Fin de l'Ère de l'Opération Manuelle
Le Chapitre 1 a esquissé les points douloureux actuels de l'ère des Fays. Ce chapitre les replace dans leur contexte historique pour voir clairement une seule et même chose : le mécanisme d'allocation de la responsabilité qui a soutenu trois décennies de société numérique dans l'Ère de l'Opération Manuelle est en train de sortir silencieusement.
« Opérer, c'est être responsable » est une vieille chaîne invisible
Avant les Fays, chaque interaction entre les humains et le monde numérique reposait sur un fait simple : la personne qui opère est la personne qui est responsable.

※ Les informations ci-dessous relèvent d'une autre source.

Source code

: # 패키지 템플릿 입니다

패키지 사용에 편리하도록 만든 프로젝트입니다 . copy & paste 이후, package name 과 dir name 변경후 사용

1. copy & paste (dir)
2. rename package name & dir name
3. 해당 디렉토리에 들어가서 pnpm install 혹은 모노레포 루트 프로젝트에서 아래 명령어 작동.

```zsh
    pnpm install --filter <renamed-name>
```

Ouvrir une application, taper un texte, presser un bouton, allumer une lampe à un point d'extrémité distant, transférer une somme depuis un compte — chaque action était initiée par une personne spécifique, et chaque conséquence retombait finalement sur cette personne. Que ce soit au niveau du système d'exploitation, au niveau du formulaire web, ou au niveau du terminal IoT, les doigts, les yeux et le jugement humains étaient enracinés dans la chaîne de chaque acte. Lors d'un audit, le système n'avait besoin d'enregistrer qu'un seul fait : ce compte, à cet instant, a fait cette chose. La personne derrière le compte était le terminus de la responsabilité.

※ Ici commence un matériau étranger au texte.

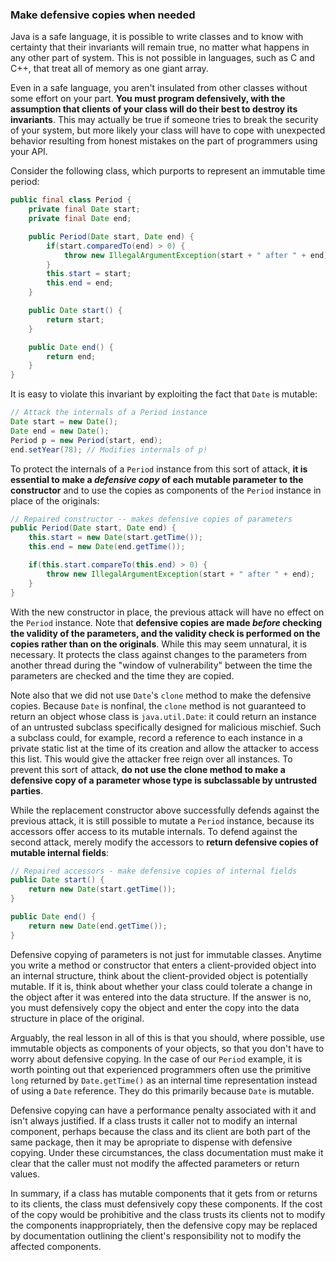 ### Make defensive copies when needed

Java is a safe language, it is possible to write classes and to know with certainty that their invariants will remain true, no matter what happens in any other part of system. This is not possible in languages, such as C and C++, that treat all of memory as one giant array.

Even in a safe language, you aren't insulated from other classes without some effort on your part. **You must program defensively, with the assumption that clients of your class will do their best to destroy its invariants**. This may actually be true if someone tries to break the security of your system, but more likely your class will have to cope with unexpected behavior resulting from honest mistakes on the part of programmers using your API.

Consider the following class, which purports to represent an immutable time period:

```java
public final class Period {
	private final Date start;
	private final Date end;

	public Period(Date start, Date end) {
		if(start.comparedTo(end) > 0) {
			throw new IllegalArgumentException(start + " after " + end);
		}
		this.start = start;
		this.end = end;
	}

	public Date start() {
		return start;
	}

	public Date end() {
		return end;
	}
}
```

It is easy to violate this invariant by exploiting the fact that `Date` is mutable:

```java
// Attack the internals of a Period instance
Date start = new Date();
Date end = new Date();
Period p = new Period(start, end);
end.setYear(78); // Modifies internals of p!
```

To protect the internals of a `Period` instance from this sort of attack, **it is essential to make a *defensive copy* of each mutable parameter to the constructor** and to use the copies as components of the `Period` instance in place of the originals:

```java
// Repaired constructor -- makes defensive copies of parameters
public Period(Date start, Date end) {
	this.start = new Date(start.getTime());
	this.end = new Date(end.getTime());

	if(this.start.compareTo(this.end) > 0) {
		throw new IllegalArgumentException(start + " after " + end);
	}
}
```

With the new constructor in place, the previous attack will have no effect on the `Period` instance. Note that **defensive copies are made *before* checking the validity of the parameters, and the validity check is performed on the copies rather than on the originals**. While this may seem unnatural, it is necessary. It protects the class against changes to the parameters from another thread during the "window of vulnerability" between the time the parameters are checked and the time they are copied.

Note also that we did not use `Date`'s `clone` method to make the defensive copies. Because `Date` is nonfinal, the `clone` method is not guaranteed to return an object whose class is `java.util.Date`: it could return an instance of an untrusted subclass specifically designed for malicious mischief. Such a subclass could, for example, record a reference to each instance in a private static list at the time of its creation and allow the attacker to access this list. This would give the attacker free reign over all instances. To prevent this sort of attack, **do not use the clone method to make a defensive copy of a parameter whose type is subclassable by untrusted  parties**.

While the replacement constructor above successfully defends against the previous attack, it is still possible to mutate a `Period` instance, because its accessors offer access to its mutable internals. To defend against the second attack, merely modify the accessors to **return defensive copies of mutable internal fields**:

```java
// Repaired accessors - make defensive copies of internal fields
public Date start() {
	return new Date(start.getTime());
}

public Date end() {
	return new Date(end.getTime());
}
```

Defensive copying of parameters is not just for immutable classes. Anytime you write a method or constructor that enters a client-provided object into an internal structure, think about the client-provided object is potentially mutable. If it is, think about whether your class could tolerate a change in the object after it was entered into the data structure. If the answer is no, you must defensively copy the object and enter the copy into the data structure in place of the original.

Arguably, the real lesson in all of this is that you should, where possible, use immutable objects as components of your objects, so that you don't have to worry about defensive copying. In the case of our `Period` example, it is worth pointing out that experienced programmers often use the primitive `long` returned by `Date.getTime()` as an internal time representation instead of using a `Date` reference. They do this primarily because `Date` is mutable.

Defensive copying can have a performance penalty associated with it and isn't always justified. If a class trusts it caller not to modify an internal component, perhaps because the class and its client are both part of the same package, then it may be apropriate to dispense with defensive copying. Under these circumstances, the class documentation must make it clear that the caller must not modify the affected parameters or return values.

In summary, if a class has mutable components that it gets from or returns to its clients, the class must defensively copy these components. If the cost of the copy would be prohibitive and the class trusts its clients not to modify the components inappropriately, then the defensive copy may be replaced by documentation outlining the client's responsibility not to modify the affected components.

Cette chaîne de responsabilité simple a parcouru toute l'ère numérique. Les contrats utilisateur ont arrimé la responsabilité au compte enregistré, le contrôle interne d'entreprise l'a arrimée au code d'emploi, la régulation financière l'a arrimée à l'identité avec nom réel, et le droit pénal, en remontant la cybercriminalité, finissait par remonter jusqu'à la personne spécifique assise devant l'écran. Le modèle tripartite « sujet des données — sous-traitant — responsable du traitement » de GDPR et PIPL, la logique d'OAuth « l'utilisateur autorise l'application », et l'hypothèse d'IAM « le compte lie la permission » reposent tous sur cette même chaîne invisible.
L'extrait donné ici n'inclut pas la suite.